Stored items from a collection:
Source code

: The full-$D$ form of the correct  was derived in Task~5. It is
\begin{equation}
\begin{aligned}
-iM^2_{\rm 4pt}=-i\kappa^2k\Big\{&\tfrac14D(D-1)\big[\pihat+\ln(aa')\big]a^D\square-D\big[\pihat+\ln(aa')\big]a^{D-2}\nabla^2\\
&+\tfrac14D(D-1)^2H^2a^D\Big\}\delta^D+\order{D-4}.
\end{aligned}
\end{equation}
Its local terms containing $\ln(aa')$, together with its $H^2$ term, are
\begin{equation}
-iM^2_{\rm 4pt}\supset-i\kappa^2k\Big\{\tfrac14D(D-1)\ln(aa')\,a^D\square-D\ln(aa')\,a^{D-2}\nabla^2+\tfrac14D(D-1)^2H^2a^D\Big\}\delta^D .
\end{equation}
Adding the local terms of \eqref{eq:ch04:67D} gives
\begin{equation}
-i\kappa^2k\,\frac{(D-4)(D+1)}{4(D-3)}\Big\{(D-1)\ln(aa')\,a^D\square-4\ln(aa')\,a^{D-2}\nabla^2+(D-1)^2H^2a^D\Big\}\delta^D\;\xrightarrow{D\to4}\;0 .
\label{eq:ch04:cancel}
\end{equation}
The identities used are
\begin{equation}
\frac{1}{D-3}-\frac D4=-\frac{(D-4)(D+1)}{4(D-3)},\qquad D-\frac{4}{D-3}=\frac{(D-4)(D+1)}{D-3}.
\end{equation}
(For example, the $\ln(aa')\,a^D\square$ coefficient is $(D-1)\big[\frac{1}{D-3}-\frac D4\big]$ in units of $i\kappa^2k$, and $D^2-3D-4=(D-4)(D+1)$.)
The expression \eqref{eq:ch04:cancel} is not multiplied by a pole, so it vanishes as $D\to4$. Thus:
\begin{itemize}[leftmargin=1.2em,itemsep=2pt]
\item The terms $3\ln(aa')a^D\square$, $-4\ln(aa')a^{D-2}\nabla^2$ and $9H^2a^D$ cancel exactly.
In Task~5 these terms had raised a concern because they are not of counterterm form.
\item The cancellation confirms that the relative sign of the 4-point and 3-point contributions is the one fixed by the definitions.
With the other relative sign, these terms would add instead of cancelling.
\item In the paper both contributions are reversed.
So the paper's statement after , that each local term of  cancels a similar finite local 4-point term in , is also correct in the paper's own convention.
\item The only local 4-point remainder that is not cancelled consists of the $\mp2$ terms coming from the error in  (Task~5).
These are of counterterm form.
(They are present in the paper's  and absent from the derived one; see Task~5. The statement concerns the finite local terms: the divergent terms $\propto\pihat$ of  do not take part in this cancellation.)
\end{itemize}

...

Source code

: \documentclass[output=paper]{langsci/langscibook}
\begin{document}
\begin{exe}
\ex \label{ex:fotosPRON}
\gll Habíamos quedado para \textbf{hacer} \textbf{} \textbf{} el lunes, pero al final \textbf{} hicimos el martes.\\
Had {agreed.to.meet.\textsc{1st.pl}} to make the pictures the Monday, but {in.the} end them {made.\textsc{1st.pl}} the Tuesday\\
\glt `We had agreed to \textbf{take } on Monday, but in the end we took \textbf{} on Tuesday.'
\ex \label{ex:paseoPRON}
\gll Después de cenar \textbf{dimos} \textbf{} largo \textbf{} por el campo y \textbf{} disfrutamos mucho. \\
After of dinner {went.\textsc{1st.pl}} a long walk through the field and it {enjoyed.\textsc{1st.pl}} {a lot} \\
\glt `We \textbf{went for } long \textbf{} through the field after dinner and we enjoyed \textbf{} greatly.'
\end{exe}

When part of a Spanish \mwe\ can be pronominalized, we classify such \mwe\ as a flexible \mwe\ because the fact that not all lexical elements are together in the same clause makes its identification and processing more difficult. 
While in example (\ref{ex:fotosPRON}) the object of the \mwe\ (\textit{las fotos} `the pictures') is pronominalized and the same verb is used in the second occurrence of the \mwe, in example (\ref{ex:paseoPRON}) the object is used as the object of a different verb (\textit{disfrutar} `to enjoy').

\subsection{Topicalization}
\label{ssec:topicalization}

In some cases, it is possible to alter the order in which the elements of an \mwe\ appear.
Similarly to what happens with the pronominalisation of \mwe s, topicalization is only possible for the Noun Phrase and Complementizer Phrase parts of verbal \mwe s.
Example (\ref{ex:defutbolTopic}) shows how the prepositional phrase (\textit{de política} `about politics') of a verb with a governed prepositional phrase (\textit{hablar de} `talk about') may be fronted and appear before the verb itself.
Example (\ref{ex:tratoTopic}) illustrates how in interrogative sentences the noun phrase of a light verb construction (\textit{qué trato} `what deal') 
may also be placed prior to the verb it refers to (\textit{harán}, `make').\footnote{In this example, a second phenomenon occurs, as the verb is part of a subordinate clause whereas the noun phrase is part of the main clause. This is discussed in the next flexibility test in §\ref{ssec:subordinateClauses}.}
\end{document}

◆ WHAT TO PRODUCE: Every line of the records above where the string "sign" is found should be copied.

◆ SOLVED PROBLEM:
\item The cancellation confirms that the relative sign of the 4-point and 3-point contributions is the one fixed by the definitions.
With the other relative sign, these terms would add instead of cancelling.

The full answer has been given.